Мысли мои бешено завертелись. Истина медленно открывалась мне: Кэт, Хэпзиба, отец Доминик, Шем – все они знали. Знали причину, по которой мать калечит себя, почему смерть отца в той или иной степени положила конец и жизни матери. Даже почему его трубка была погребена под грудой всякого хлама в ее ящике, а не лежала на дне океана. Все они и царившая вокруг атмосфера были похожи на впавших в зимнюю спячку цикад, которые живут под землей семнадцать лет, а затем однажды, когда колесо Цирцеи совершает оборот, выползают на свет.
Я быстро посмотрела на отца Доминика, который встретил мой взгляд, подняв уголки рта в сдержанной улыбке, стараясь вселить в меня уверенность.
Они знали все уже тридцать три года. Когда я была маленькой девочкой и рисовала кораблекрушение, когда я собирала розы в монастырском саду и разбрасывала их лепестки как прах отца по всему острову. Всякий раз, когда я приезжала навестить мать, они знали.
Хэпзиба усадила мать на складной стул рядом с прилавком. Я заметила, что банки у нее в руках уже нет и она стоит между кассой и выставленными образцами жевательной резинки без сахара. Меня поразило, что мать опустилась на стул с замечательным смирением.

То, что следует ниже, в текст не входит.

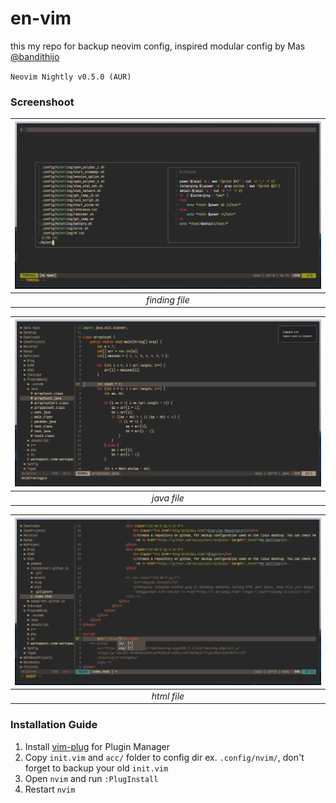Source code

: # en-vim
this my repo for backup neovim config, inspired modular config by Mas [@bandithijo](https://github.com/bandithijo/nvimrc)

`Neovim Nightly v0.5.0 (AUR)`

### Screenshoot
| ![alt en-vim_find](./img/1.png "Find File") |
|:--:|
| *finding file* |

| ![alt en-vim_java](./img/2.png "Open Java File") |
|:--:|
| *java file* |

| ![alt en-vim_html](./img/3.png "Open HTML File") |
|:--:|
| *html file* |

### Installation Guide
1. Install [vim-plug](https://github.com/junegunn/vim-plug) for Plugin Manager
2. Copy `init.vim` and `acc/` folder to config dir ex. `.config/nvim/`, don't forget to backup your old `init.vim`
3. Open `nvim` and run `:PlugInstall`
4. Restart `nvim`

[comment]: <> (`1. Run install.sh 2. If completed, go to neovim and type :PlugInstall 3. Reopen Neovim`)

Сегодня Хэпзиба обошлась без какой-либо прически, а просто заплела волосы в косички. Я заметила, как она пальцем почесала голову в проборе между косичками, а другой рукой похлопала мать по запястью. Когда я сидела здесь в последний раз, Кэт, Хэпзиба и Бенни ели ореховое мороженое.
Стоя у двери рядом с Кэт, я впервые подумала: то, что они затеяли – это так называемое «воспоминание» или «сочленение», как выразилась Кэт, – может оказаться вредно для матери. А что, если правда ошеломит ее, снова сломит, заставит свернуться клубком на полу?
Наклонившись к Кэт и понизив голос, я сказала:
– Я хочу, чтобы мать сталкивалась с происходящим не меньше, чем другие, но правильно ли действовать именно так? Я имею в виду – она ведь только что вышла из больницы.
– Сегодня утром я звонила Хью, – ответила Кэт.
– Хью? – переспросила я и почувствовала, как слово увеличилось в объеме, словно высосало из комнаты весь воздух.
– Я бы не сделала этого, не скажи он, что все нормально, – заверила меня она. – На самом деле он считает, что это блестящая мысль.
– Неужели? – Я постаралась выглядеть удивленной, хотя легко могла себе представить, как ему видится вся эта сценка: любящие друзья собрались вокруг матери, помогая ей понять нечто, что медленно разрушает ее.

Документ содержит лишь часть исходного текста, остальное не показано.